June 11, 2003: 8:53 AM EDT
By Justin Lahart, CNN/Money Senior Writer

NEW YORK (CNN/Money) - The way bonds keep running higher, everybody is wondering when they're going to run out of breath.

Thanks to suggestions from the Fed that it will rekindle the economy by any means necessary, the yield on the 10-year bond has swooped down to 3.18 percent -- yet another 45-year low. And other rates have come tumbling down with it: 30-year mortgages are at all-time lows and the yields on corporate bonds have dipped to their lowest levels since Moody's started tracking them.

How long could this go on? If the Fed has its way, long-term rates will remain low well after the economy picks up steam. The central bank wants to ensure that the recovery doesn't sputter and that the United States doesn't see its first deflationary episode since the Great Depression.

But the Fed may not get its way.

Already, there are murmurings in the market that the Fed has perhaps become too aggressive and that its easy-money stance, plus the generous stimulus that's coming from the tax cut, could overheat the economy. Visions of wheelbarrows and rentenmarks (the trillion-mark note that Germany issued in the 1920s) dance through some worriers' heads.

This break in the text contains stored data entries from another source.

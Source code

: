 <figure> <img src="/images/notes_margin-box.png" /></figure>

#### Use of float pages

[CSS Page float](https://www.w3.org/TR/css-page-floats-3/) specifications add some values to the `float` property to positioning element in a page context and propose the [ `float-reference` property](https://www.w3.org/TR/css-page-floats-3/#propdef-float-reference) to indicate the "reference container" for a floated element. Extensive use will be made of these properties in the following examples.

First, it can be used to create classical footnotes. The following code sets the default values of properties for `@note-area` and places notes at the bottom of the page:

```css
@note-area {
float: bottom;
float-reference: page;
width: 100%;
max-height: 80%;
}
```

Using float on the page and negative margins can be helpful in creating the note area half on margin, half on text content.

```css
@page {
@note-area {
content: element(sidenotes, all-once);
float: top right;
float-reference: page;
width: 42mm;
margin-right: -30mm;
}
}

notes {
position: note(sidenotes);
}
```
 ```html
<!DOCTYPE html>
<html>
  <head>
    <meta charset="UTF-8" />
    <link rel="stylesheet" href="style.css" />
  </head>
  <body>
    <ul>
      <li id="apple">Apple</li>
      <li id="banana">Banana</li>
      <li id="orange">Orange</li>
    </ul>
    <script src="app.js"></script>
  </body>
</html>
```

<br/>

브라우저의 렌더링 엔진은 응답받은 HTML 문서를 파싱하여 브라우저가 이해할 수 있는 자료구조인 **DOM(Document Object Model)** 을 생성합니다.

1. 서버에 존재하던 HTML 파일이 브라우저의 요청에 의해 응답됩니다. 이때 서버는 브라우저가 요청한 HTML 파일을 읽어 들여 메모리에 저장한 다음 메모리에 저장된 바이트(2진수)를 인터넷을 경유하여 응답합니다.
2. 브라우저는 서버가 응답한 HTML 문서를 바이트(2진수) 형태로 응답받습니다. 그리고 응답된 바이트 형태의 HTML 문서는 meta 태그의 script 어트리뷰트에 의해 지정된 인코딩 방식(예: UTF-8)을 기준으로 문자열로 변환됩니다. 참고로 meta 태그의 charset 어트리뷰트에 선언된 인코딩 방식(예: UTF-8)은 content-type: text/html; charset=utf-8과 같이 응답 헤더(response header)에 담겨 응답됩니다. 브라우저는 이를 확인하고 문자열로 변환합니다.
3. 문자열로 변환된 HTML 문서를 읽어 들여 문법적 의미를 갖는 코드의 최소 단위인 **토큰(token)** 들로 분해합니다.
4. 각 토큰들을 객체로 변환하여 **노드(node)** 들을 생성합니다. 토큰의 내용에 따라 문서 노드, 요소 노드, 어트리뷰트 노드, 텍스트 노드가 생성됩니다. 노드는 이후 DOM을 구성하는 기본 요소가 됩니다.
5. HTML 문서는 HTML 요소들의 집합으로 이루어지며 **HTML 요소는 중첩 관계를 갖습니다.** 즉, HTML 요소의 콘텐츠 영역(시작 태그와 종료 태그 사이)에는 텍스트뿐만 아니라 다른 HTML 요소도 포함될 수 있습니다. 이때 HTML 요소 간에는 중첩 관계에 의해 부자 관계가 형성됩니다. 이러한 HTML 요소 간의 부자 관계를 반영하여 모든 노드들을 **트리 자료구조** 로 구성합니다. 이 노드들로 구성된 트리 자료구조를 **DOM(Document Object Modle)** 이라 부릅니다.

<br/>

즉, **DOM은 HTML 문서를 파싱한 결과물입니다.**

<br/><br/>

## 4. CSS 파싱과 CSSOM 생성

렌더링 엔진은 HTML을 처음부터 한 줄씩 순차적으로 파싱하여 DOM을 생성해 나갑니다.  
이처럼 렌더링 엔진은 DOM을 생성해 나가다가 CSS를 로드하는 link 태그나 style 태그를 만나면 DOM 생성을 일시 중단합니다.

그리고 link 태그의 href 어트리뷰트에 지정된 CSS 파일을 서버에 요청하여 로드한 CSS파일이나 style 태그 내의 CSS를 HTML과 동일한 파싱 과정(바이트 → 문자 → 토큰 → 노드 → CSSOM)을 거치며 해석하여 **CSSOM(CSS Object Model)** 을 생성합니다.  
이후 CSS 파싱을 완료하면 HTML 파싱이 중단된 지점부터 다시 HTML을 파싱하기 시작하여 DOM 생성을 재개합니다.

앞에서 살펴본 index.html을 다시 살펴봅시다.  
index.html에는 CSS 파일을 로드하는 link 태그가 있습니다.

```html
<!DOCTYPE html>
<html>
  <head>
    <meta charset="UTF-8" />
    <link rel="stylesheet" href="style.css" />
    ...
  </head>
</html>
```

Even the suggestion of an inflationary threat is enough to keep bond portfolio managers up at night. Bonds offer a near-guaranteed return on investment, after all, but when inflation comes into play the money they return isn't worth so much.

In the past, to prevent this from happening, some bond investors -- coined the "bond market vigilantes" by Prudential strategist Ed Yardeni back in the 1980s -- come into town. Like an unruly posse that's finished with the tar and feathers long before Sheriff Greenspan has even put on his spurs, they drive interest rates higher.

How does this happen? Some bond managers -- the vigilantes -- reverse course and start shorting long-term Treasurys aggressively. The way shorting works, you borrow the bonds and then turn around and sell them, believing that you can buy them back, and return them to the lender, at a cheaper price. The selling in itself sends bonds lower and yields upward. At the same time, some big portfolio managers decide that, given the inflation risks, bonds aren't worth buying any more. They can be quite vocal about their view (think Pimco), influencing other market players. Finally, portfolio managers and financial institutions who have been "surfing the yield curve" -- borrowing money at low short term rates to buy longer-term instruments -- begin to get squeezed, and unwind their positions.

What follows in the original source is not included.